4. A failure and missed opportunity to properly prepare the players’ bodies to play – baseball challenges a player’s mind and body to do very difficult and stressful things. Running to a foul pole or a tree and back followed by static stretching are not going to prepare a team to play well. A comprehensive and biomechanically progressive, age-appropriate dynamic movement and arm-care/shoulder integrity routines need to be done and carefully coached by every team at every level to properly prepare the players’ bodies to have the mobility, i.e., range of motion, and flexibility, i.e., stability to hold athletic positions, during the game. Components of anticipation and reaction, as well as, action must be incorporated into the warm-up routines.
5. A failure and missed opportunity to have a proper throwing and receiving progression, not just “catch play” – there was one primary and consistent reason that not a single play in any game I observed in the past two weeks was executed with proper mechanics – the players warmed up throwing before every practice and game by doing “catch play” and not by doing a thoughtfully designed throwing and receiving progression.
At the youth level, I think during part 1 of the “extension phase” of the throwing progression, the players should do basic throwing mechanic drills and, in part 2, they should do long toss with about a 35 degree arc on the ball and a relaxed arm and throwing motion out to about twice the length of the base path for the level of the players. Flat training gloves should be used by all players to be sure proper receiving and transfer mechanics are done on every throw. Bad throws start with bad receiving mechanics. Balls with a stripe drawn on the middle of them should be used as visual cues to ensure proper grip and rotation of the ball.
On the way in, during the “pulldown phase” of the progression, every player should practice the throws and mechanics for their positions. For example, outfielders should do long hop throws, “do or die throws” (ball-in-glove fly ball and ground ball throws), relay throws and should be runners for infielders doing hot box drills.
Infielders should do all types of footwork (e.g., foot replacement, shuffle, rocker step, one-leg) from every angle (e.g., forehand inside and reverse pivots, backhand at you and crossover, and charge), and every throwing angle (e.g., “clock throws”), and all types of throws for double plays. Throw down bases should be used for tag and force play mechanics, relays and hot box drills. (And yikes! Don’t get me started on bag and tag mechanics during pre-game infield. Horrific!) All types of short throws must be mastered too, e.g., underhand, backhand, dart, glove flips and rapid fire. Muffs, digs and dives are a part of every game so they must be included in the daily routine too.

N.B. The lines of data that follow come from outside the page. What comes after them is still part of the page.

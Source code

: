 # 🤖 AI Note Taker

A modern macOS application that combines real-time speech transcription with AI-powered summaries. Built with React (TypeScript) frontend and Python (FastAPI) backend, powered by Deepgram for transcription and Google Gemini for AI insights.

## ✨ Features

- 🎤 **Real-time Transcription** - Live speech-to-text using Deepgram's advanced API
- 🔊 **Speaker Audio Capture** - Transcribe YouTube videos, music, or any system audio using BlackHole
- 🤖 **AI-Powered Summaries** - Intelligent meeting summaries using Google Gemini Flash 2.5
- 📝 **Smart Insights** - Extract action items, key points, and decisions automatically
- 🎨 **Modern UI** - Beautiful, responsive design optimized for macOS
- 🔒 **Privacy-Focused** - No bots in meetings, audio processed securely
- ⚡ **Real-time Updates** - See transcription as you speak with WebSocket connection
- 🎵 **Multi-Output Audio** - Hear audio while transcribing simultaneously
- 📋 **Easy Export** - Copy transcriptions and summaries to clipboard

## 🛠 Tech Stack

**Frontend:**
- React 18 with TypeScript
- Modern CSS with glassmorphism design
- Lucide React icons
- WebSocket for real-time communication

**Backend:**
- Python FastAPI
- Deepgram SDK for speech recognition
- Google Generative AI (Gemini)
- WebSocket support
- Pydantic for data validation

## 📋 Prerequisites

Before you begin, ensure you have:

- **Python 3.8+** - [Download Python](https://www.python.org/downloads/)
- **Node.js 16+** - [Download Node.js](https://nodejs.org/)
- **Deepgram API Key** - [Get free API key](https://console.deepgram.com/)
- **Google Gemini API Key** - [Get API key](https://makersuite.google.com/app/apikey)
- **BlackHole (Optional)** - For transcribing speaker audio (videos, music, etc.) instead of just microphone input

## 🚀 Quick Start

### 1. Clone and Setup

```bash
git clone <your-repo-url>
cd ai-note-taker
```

This may be the subject of a future full-length article, but I must note here that the part of the game, at any level, that is poorly executed most consistently is relays. In pre-game warm-up or at practice, fly balls are typically hit to outfielders with the only standard of proficiency required is the catch of the ball. No attention is paid to how the player traveled to catch the ball, received it, transferred it and the footwork and mechanics used to throw it. Most of the time, the ball is simply thrown back to the coach hitting the balls or to a player standing next to him and not to a relay player. If a relay player is involved, rarely, if ever, is the player coached to adjust the distance to receive the ball to the strength of the outfielder’s arm so the throw can be received chest high and coached to do all of the mechanics to properly receive, transfer and throw the ball.
At all times, coaches should be present and demand excellence from themselves and their players in all the little details or risk losing in big games and in life.